Segment Start: SUPPLIED INFORMATION
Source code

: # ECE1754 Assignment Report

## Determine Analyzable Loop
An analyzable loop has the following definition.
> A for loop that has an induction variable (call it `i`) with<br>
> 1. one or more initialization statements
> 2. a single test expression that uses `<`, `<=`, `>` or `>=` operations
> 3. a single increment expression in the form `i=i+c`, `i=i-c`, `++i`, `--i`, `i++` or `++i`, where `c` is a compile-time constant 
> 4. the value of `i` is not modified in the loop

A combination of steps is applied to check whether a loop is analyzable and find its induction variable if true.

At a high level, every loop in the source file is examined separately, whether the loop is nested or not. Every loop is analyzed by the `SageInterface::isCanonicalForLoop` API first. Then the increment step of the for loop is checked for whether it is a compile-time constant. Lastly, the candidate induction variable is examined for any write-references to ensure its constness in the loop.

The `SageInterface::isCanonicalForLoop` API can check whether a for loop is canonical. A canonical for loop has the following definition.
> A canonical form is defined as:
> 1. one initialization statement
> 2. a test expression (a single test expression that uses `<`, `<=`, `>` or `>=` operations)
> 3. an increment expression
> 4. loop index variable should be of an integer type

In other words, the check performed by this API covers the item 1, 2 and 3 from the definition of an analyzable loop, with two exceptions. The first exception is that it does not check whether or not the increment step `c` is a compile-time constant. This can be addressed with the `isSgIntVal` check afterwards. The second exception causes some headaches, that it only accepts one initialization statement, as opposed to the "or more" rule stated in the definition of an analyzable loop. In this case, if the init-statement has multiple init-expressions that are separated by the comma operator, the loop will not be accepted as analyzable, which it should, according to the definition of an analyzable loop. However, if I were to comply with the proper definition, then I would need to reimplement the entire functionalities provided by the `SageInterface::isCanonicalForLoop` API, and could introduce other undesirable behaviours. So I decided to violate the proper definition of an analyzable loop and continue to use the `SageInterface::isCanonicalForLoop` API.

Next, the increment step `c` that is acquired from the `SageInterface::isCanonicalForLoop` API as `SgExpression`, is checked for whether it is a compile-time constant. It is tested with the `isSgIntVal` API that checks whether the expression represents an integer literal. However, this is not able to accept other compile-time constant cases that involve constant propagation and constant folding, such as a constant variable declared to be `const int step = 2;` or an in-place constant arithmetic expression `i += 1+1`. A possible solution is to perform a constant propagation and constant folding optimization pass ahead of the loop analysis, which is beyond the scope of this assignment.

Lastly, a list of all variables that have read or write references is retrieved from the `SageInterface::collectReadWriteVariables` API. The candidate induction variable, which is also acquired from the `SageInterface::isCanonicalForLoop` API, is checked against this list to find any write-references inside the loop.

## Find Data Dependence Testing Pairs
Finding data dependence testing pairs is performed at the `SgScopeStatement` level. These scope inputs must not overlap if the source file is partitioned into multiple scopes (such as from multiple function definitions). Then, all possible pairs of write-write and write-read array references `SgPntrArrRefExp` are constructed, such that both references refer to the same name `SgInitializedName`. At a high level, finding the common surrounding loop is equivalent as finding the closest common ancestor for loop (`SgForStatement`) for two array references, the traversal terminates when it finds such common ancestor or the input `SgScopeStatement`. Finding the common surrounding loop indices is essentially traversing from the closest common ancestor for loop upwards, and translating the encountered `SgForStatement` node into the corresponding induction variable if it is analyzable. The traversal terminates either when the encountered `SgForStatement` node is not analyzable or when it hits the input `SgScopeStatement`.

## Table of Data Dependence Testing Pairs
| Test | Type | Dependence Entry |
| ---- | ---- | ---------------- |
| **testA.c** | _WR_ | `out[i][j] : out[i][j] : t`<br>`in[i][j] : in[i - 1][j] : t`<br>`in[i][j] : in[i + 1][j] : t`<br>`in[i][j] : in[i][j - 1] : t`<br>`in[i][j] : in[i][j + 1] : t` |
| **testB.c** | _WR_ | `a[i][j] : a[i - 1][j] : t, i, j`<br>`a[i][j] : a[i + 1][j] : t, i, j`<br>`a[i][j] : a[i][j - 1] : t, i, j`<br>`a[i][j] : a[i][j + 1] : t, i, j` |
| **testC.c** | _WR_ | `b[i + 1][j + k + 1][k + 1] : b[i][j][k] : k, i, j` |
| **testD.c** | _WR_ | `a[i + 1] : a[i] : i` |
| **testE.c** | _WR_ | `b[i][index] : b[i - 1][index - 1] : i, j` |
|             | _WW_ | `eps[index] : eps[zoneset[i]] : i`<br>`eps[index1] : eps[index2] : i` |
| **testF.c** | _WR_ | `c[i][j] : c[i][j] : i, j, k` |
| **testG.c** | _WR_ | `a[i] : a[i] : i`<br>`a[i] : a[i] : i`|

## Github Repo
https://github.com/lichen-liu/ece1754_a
Segment End: SUPPLIED INFORMATION
- WHAT THE EXERCISE ASKS -
Write the whole of the material out again, exactly.

- EXERCISE ANSWER -
Source code

: # ECE1754 Assignment Report

## Determine Analyzable Loop
An analyzable loop has the following definition.
> A for loop that has an induction variable (call it `i`) with<br>
> 1. one or more initialization statements
> 2. a single test expression that uses `<`, `<=`, `>` or `>=` operations
> 3. a single increment expression in the form `i=i+c`, `i=i-c`, `++i`, `--i`, `i++` or `++i`, where `c` is a compile-time constant 
> 4. the value of `i` is not modified in the loop

A combination of steps is applied to check whether a loop is analyzable and find its induction variable if true.

At a high level, every loop in the source file is examined separately, whether the loop is nested or not. Every loop is analyzed by the `SageInterface::isCanonicalForLoop` API first. Then the increment step of the for loop is checked for whether it is a compile-time constant. Lastly, the candidate induction variable is examined for any write-references to ensure its constness in the loop.

The `SageInterface::isCanonicalForLoop` API can check whether a for loop is canonical. A canonical for loop has the following definition.
> A canonical form is defined as:
> 1. one initialization statement
> 2. a test expression (a single test expression that uses `<`, `<=`, `>` or `>=` operations)
> 3. an increment expression
> 4. loop index variable should be of an integer type

In other words, the check performed by this API covers the item 1, 2 and 3 from the definition of an analyzable loop, with two exceptions. The first exception is that it does not check whether or not the increment step `c` is a compile-time constant. This can be addressed with the `isSgIntVal` check afterwards. The second exception causes some headaches, that it only accepts one initialization statement, as opposed to the "or more" rule stated in the definition of an analyzable loop. In this case, if the init-statement has multiple init-expressions that are separated by the comma operator, the loop will not be accepted as analyzable, which it should, according to the definition of an analyzable loop. However, if I were to comply with the proper definition, then I would need to reimplement the entire functionalities provided by the `SageInterface::isCanonicalForLoop` API, and could introduce other undesirable behaviours. So I decided to violate the proper definition of an analyzable loop and continue to use the `SageInterface::isCanonicalForLoop` API.

Next, the increment step `c` that is acquired from the `SageInterface::isCanonicalForLoop` API as `SgExpression`, is checked for whether it is a compile-time constant. It is tested with the `isSgIntVal` API that checks whether the expression represents an integer literal. However, this is not able to accept other compile-time constant cases that involve constant propagation and constant folding, such as a constant variable declared to be `const int step = 2;` or an in-place constant arithmetic expression `i += 1+1`. A possible solution is to perform a constant propagation and constant folding optimization pass ahead of the loop analysis, which is beyond the scope of this assignment.

Lastly, a list of all variables that have read or write references is retrieved from the `SageInterface::collectReadWriteVariables` API. The candidate induction variable, which is also acquired from the `SageInterface::isCanonicalForLoop` API, is checked against this list to find any write-references inside the loop.

## Find Data Dependence Testing Pairs
Finding data dependence testing pairs is performed at the `SgScopeStatement` level. These scope inputs must not overlap if the source file is partitioned into multiple scopes (such as from multiple function definitions). Then, all possible pairs of write-write and write-read array references `SgPntrArrRefExp` are constructed, such that both references refer to the same name `SgInitializedName`. At a high level, finding the common surrounding loop is equivalent as finding the closest common ancestor for loop (`SgForStatement`) for two array references, the traversal terminates when it finds such common ancestor or the input `SgScopeStatement`. Finding the common surrounding loop indices is essentially traversing from the closest common ancestor for loop upwards, and translating the encountered `SgForStatement` node into the corresponding induction variable if it is analyzable. The traversal terminates either when the encountered `SgForStatement` node is not analyzable or when it hits the input `SgScopeStatement`.

## Table of Data Dependence Testing Pairs
| Test | Type | Dependence Entry |
| ---- | ---- | ---------------- |
| **testA.c** | _WR_ | `out[i][j] : out[i][j] : t`<br>`in[i][j] : in[i - 1][j] : t`<br>`in[i][j] : in[i + 1][j] : t`<br>`in[i][j] : in[i][j - 1] : t`<br>`in[i][j] : in[i][j + 1] : t` |
| **testB.c** | _WR_ | `a[i][j] : a[i - 1][j] : t, i, j`<br>`a[i][j] : a[i + 1][j] : t, i, j`<br>`a[i][j] : a[i][j - 1] : t, i, j`<br>`a[i][j] : a[i][j + 1] : t, i, j` |
| **testC.c** | _WR_ | `b[i + 1][j + k + 1][k + 1] : b[i][j][k] : k, i, j` |
| **testD.c** | _WR_ | `a[i + 1] : a[i] : i` |
| **testE.c** | _WR_ | `b[i][index] : b[i - 1][index - 1] : i, j` |
|             | _WW_ | `eps[index] : eps[zoneset[i]] : i`<br>`eps[index1] : eps[index2] : i` |
| **testF.c** | _WR_ | `c[i][j] : c[i][j] : i, j, k` |
| **testG.c** | _WR_ | `a[i] : a[i] : i`<br>`a[i] : a[i] : i`|

## Github Repo
https://github.com/lichen-liu/ece1754_a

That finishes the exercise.